Group | Healthy control | Osteopenia or osteoporosis | P value |
---|---|---|---|
Number | 43 | 82 | |
Age (years) | 36.47 ± 13.69 | 69.43 ± 11.62 | <0.0001 |
AGEs (U/mL) | 8.12 ± 4.03 | 14.75 ± 5.30 | <0.0001 |
OPN (ng/mL) | 7.82 ± 2.16 | 14.03 ± 4.56 | <0.0001 |
BMD of lumbar (g/cm2) | 1.19 ± 0.11 | 0.82 ± 0.17 | <0.0001 |
BMD of total hip (g/cm2) | 0.98 ± 0.10 | 0.73 ± 0.13 | <0.0001 |
BMD of neck (g/cm2) | 0.94 ± 0.23 | 0.68 ± 0.13 | 0.025 |
Estrogen (pg/mL) | 81.17 ± 86.12 | 40.54 ± 28.14 | 0.001 |
T-score of lumbar spine | 0.48 ± 0.87 | -2.51 ± 1.79 | <0.0001 |
T-score of hip | 0.30 ± 0.84 | -1.68 ± 1.03 | <0.0001 |
BAP (μg/L) | 1.38 ± 1.28 | 2.01 ± 1.39 | 0.002 |
CTX (ng/mL) | 0.16 ± 0.11 | 0.33 ± 0.25 | <0.0001 |
Table 3.
Group | 1 | 2 | 3 | 4 |
---|---|---|---|---|
Number | 43 | 34 | 48 | 16 |
AGEs (U/mL) | 8.12 ± 4.03 | 12.67 ± 4.61† | 16.22 ± 5.31†§ | 15.74 ± 4.39† |
OPN (ng/mL) | 7.81 ± 2.16 | 13.18 ± 4.77† | 14.63 ± 4.36† | 7.60 ± 1.43 |
Estrogen (pg/mL) | 81.17 ± 86.12 | 43.46 ± 41.79‡ | 38.65 ± 14.09‡ | 78.84 ± 31.17 |
Group 1 = healthy control; Group 2 = menopausal women with osteopenia (low bone mass); Group 3 = menopausal women with osteoporosis; Group 4 = young women with low bone mass.
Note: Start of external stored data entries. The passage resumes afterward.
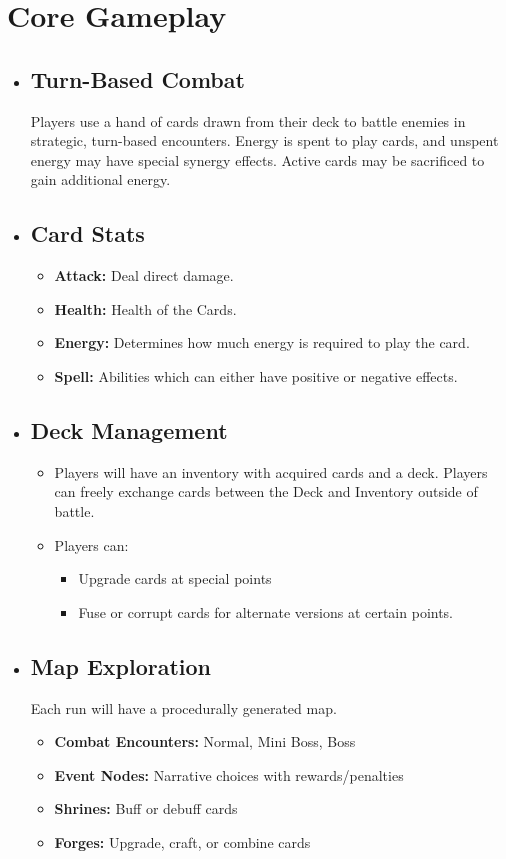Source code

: \documentclass[10pt, a4paper]{article}
\begin{document}
	\section{Core Gameplay}
	\begin{itemize}
		\item \subsection{Turn-Based Combat} Players use a hand of cards drawn from their deck to battle enemies in strategic, turn-based encounters. Energy is spent to play cards, and unspent energy may have special synergy effects. Active cards may be sacrificed to gain additional energy.
		
		\item \subsection{Card Stats}
		\begin{itemize}
			\item \textbf{Attack:} Deal direct damage.
			\item \textbf{Health:} Health of the Cards.
			\item \textbf{Energy:} Determines how much energy is required to play the card.
			\item \textbf{Spell:} Abilities which can either have positive or negative effects.
		\end{itemize}
		
		\item \subsection{Deck Management} 
		\begin{itemize}
		\item Players will have an inventory with acquired cards and a deck. Players can freely exchange cards between the Deck and Inventory outside of battle.
		\item Players can:
		\begin{itemize}
			\item Upgrade cards at special points
			\item Fuse or corrupt cards for alternate versions at certain points.
		\end{itemize}
	    \end{itemize}
		\item \subsection{Map Exploration} Each run will have a procedurally generated map.
		\begin{itemize}
			\item \textbf{Combat Encounters:} Normal, Mini Boss, Boss
			\item \textbf{Event Nodes:} Narrative choices with rewards/penalties
			\item \textbf{Shrines:} Buff or debuff cards
			\item \textbf{Forges:} Upgrade, craft, or combine cards
		\end{itemize}
		

\end{itemize}
\end{document}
† Significant difference when compared with Group 1, P < 0.0001.
‡ Significant difference when compared with Group 1, P < 0.005.
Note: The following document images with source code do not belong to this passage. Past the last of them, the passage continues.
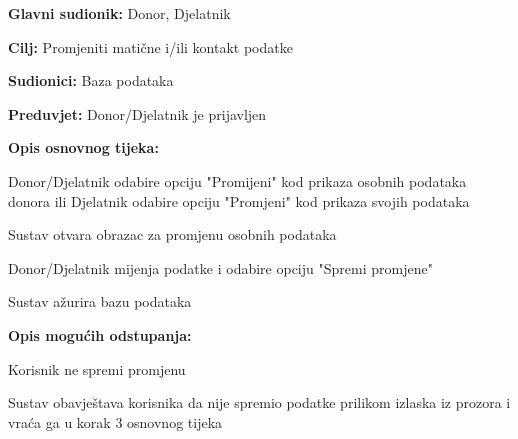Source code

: 					\begin{packed_item}
	
						\item \textbf{Glavni sudionik: }Donor, Djelatnik
						\item \textbf{Cilj:} Promjeniti matične i/ili kontakt podatke
						\item \textbf{Sudionici:} Baza podataka
						\item \textbf{Preduvjet:} Donor/Djelatnik je prijavljen
						\item \textbf{Opis osnovnog tijeka:}
						
						\item[] \begin{packed_enum}
	
							\item Donor/Djelatnik odabire opciju "Promijeni" kod prikaza osobnih podataka donora ili Djelatnik odabire opciju "Promjeni" kod prikaza svojih podataka
							\item Sustav otvara obrazac za promjenu osobnih podataka
							\item Donor/Djelatnik mijenja podatke i odabire opciju "Spremi promjene"
							
							\item Sustav ažurira bazu podataka
							
						\end{packed_enum}

						\item  \textbf{Opis mogućih odstupanja:}
						
						\item[] \begin{packed_item}
	
							\item[3.a] Korisnik ne spremi promjenu
							\item[] \begin{packed_enum}
								
								\item  Sustav obavještava korisnika da nije spremio podatke prilikom izlaska iz prozora i vraća ga u korak 3 osnovnog tijeka
							 

								
									\end{packed_enum}
								\end{packed_item}
					\end{packed_item}
\noindent {}
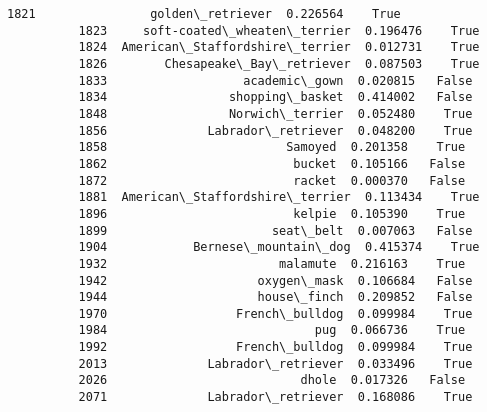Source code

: \documentclass[11pt]{article}
\begin{document}
\begin{Verbatim}[commandchars=\\\{\}]
          1821                golden\_retriever  0.226564    True   
          1823     soft-coated\_wheaten\_terrier  0.196476    True   
          1824  American\_Staffordshire\_terrier  0.012731    True   
          1826        Chesapeake\_Bay\_retriever  0.087503    True   
          1833                   academic\_gown  0.020815   False   
          1834                 shopping\_basket  0.414002   False   
          1848                 Norwich\_terrier  0.052480    True   
          1856              Labrador\_retriever  0.048200    True   
          1858                         Samoyed  0.201358    True   
          1862                          bucket  0.105166   False   
          1872                          racket  0.000370   False   
          1881  American\_Staffordshire\_terrier  0.113434    True   
          1896                          kelpie  0.105390    True   
          1899                       seat\_belt  0.007063   False   
          1904            Bernese\_mountain\_dog  0.415374    True   
          1932                        malamute  0.216163    True   
          1942                     oxygen\_mask  0.106684   False   
          1944                     house\_finch  0.209852   False   
          1970                  French\_bulldog  0.099984    True   
          1984                             pug  0.066736    True   
          1992                  French\_bulldog  0.099984    True   
          2013              Labrador\_retriever  0.033496    True   
          2026                           dhole  0.017326   False   
          2071              Labrador\_retriever  0.168086    True   
          

\end{Verbatim}
\end{document}
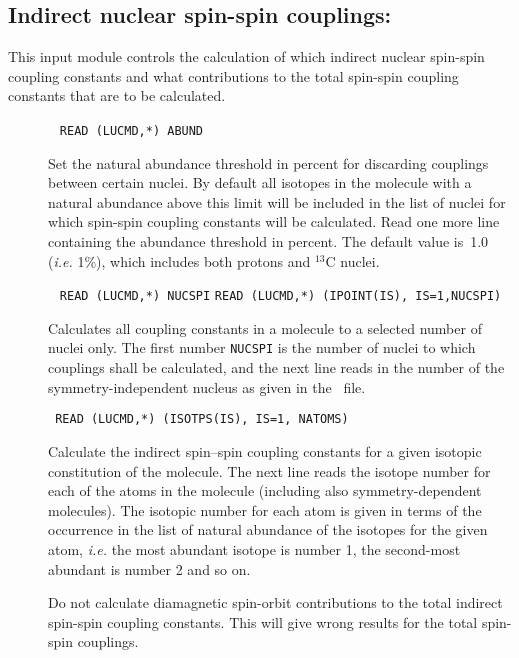 \subsection{Indirect nuclear spin-spin couplings:
}\label{sec:spin-s}

This input module controls the calculation of which indirect nuclear
spin-spin coupling constants and what contributions to the total
spin-spin coupling constants that are to be calculated.

\begin{description}
\item[]\verb| |\newline
\verb|READ (LUCMD,*) ABUND|

Set the natural abundance threshold in percent
for discarding couplings between certain nuclei.
By default all isotopes in the molecule with a natural
abundance above this limit will be included in the list of nuclei for which
spin-spin coupling constants will be calculated. Read one more line
containing the abundance threshold in percent. The default value is~1.0 ({\it i.e.\/} 1\%),
which includes both protons and $^{13}$C nuclei.

\item[]\verb| |\newline
\verb|READ (LUCMD,*) NUCSPI|\newline
\verb|READ (LUCMD,*) (IPOINT(IS), IS=1,NUCSPI)|

Calculates all coupling constants in a molecule to a selected number
of nuclei only. The first number \verb|NUCSPI| is the number of nuclei
to which couplings shall be calculated, and the next line reads in
the number of the symmetry-independent nucleus as given in the
\molinp\ file.

\item[]\verb| |\newline
\verb|READ (LUCMD,*) (ISOTPS(IS), IS=1, NATOMS)|

Calculate the indirect spin--spin coupling constants for a given
isotopic constitution of the molecule. The next line reads the isotope
number for each of the atoms in the molecule (including also
symmetry-dependent molecules). The isotopic number for each atom is
given in terms of the occurrence in the list of natural abundance of
the isotopes for the given atom, {\it i.e.\/} the most abundant
isotope is number 1, the second-most abundant is number 2 and so on.

\item[] Do not calculate diamagnetic
spin-orbit
contributions to the total indirect spin-spin
coupling constants. This
will give wrong results for the total spin-spin couplings.


\end{description}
§ Significant difference when compared with Group 2, P < 0.005.
Serum AGE levels were increased in the group of young women with low bone mass
The group of young women with low bone mass included in this study had T-scores between -1 and -2.5. These patients could not be diagnosed with osteoporosis because they were young and had not undergone menopause. These women had low bone density as demonstrated by their T-scores and BMDs of the hip and lumbar spine (T-scores between -1 and -2.5). They also had significant lower Z-score of lumbar spine and hip when compared with healthy control (Table 1). The serum AGE level was higher in the young women with low bone mass compared to healthy controls (P < 0.0001; Table 3 and Figure 1B). However, significant differences were not found in the levels of serum OPN, estrogen, BAP, and CTX.
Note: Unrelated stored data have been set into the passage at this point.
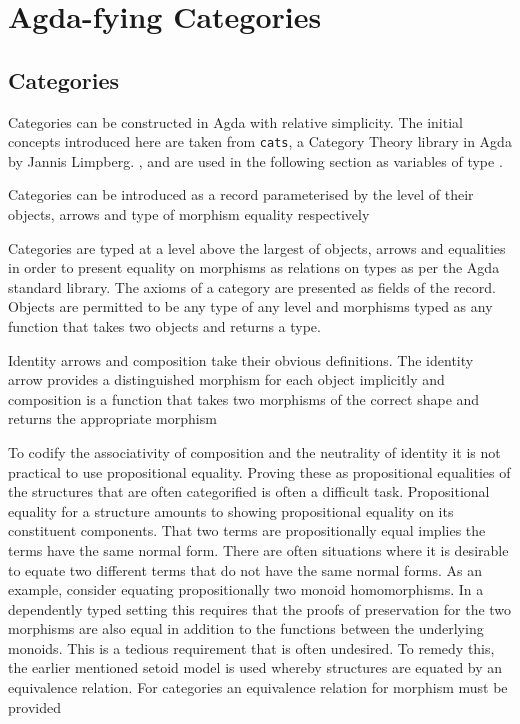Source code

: \section{Agda-fying Categories}

\subsection{Categories}

Categories can be constructed in Agda with relative simplicity. The initial
concepts introduced here are taken from \verb|cats|, a Category Theory library
in Agda by Jannis Limpberg. ,  and 
are used in the following section as variables of type .

Categories can be introduced as a record parameterised by the level of their
objects, arrows and type of morphism equality respectively

Categories are typed at a level above the largest of objects, arrows and
equalities in order to present equality on morphisms as relations on types as
per the Agda standard library. The axioms of a category are presented as fields
of the record. Objects are permitted to be any type of any level and morphisms
typed as any function that takes two objects and returns a type.

Identity arrows and composition take their obvious definitions. The identity
arrow provides a distinguished morphism for each object implicitly and
composition is a function that takes two morphisms of the correct shape and
returns the appropriate morphism

To codify the associativity of composition and the neutrality of identity it is
not practical to use propositional equality. Proving these as propositional
equalities of the structures that are often categorified is often a difficult
task. Propositional equality for a structure amounts to showing propositional
equality on its constituent components. That two terms are propositionally equal
implies the terms have the same normal form. There are often situations where it
is desirable to equate two different terms that do not have the same normal
forms. As an example, consider equating propositionally two monoid
homomorphisms. In a dependently typed setting this requires that the proofs of
preservation for the two morphisms are also equal in addition to the functions
between the underlying monoids. This is a tedious requirement that is often
undesired. To remedy this, the earlier mentioned setoid model is
used whereby structures are equated by an equivalence relation. For
categories an equivalence relation for morphism must be provided

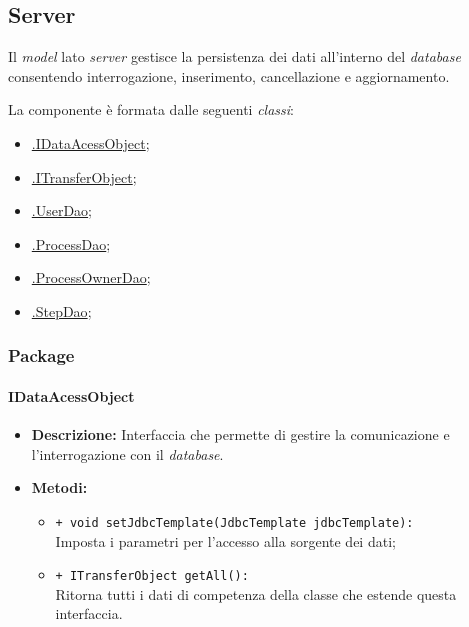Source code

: \subsection{Server}

Il \textit{model} lato \textit{server} gestisce la persistenza dei dati all'interno del \textit{database} consentendo interrogazione, inserimento, cancellazione e aggiornamento.

La componente è formata dalle seguenti \textit{classi}:
\begin{itemize}
	\item \hyperref[idataacessobject]{\smodel{}.IDataAcessObject};
	\item \hyperref[itransferobject]{\smodel{}.ITransferObject};
	\item \hyperref[userdao]{\smodel{}.UserDao};
	\item \hyperref[processdao]{\smodel{}.ProcessDao};
	\item \hyperref[processownerdao]{\smodel{}.ProcessOwnerDao};
	\item \hyperref[stepdao]{\smodel{}.StepDao};
\end{itemize}

\subsubsection{Package \model{}}

\paragraph{IDataAcessObject}
\label{idataacessobject}
\begin{flushleft}
\begin{itemize}
\item \textbf{Descrizione:} Interfaccia che permette di gestire la comunicazione e l'interrogazione con il \textit{database}.
\item \textbf{Metodi:}
\begin{sloppypar}
\begin{itemize}
\item \texttt{+ void setJdbcTemplate(JdbcTemplate jdbcTemplate):}\\ Imposta i parametri per l'accesso alla sorgente dei dati;
\item \texttt{+ ITransferObject getAll():}\\ Ritorna tutti i dati di competenza della classe che estende questa interfaccia.
\end{itemize}
\end{sloppypar}
\end{itemize}
\end{flushleft}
The peripheral estrogen level did not differ between the osteopenia and osteoporosis groups
Although a lower level of estrogen was observed in patients with osteopenia and osteoporosis compared with healthy controls (P = 0.001; Table 2), the level of estrogen did not differ between the osteopenia and osteoporosis groups (P = 0.425). Patients with severe estrogen deficiency (estrogen < 20) had lower hip T-scores compared with patients without severe estrogen deficiency (-1.22 ± 1.35 vs -1.92 ± 1.11, P = 0.040). AGEs, OPN, the lumbar T-score, and the lumbar and hip BMDs were not significantly different between the severe estrogen deficiency and estrogen deficiency groups. The estrogen level was not associated with the AGE and OPN biomarkers.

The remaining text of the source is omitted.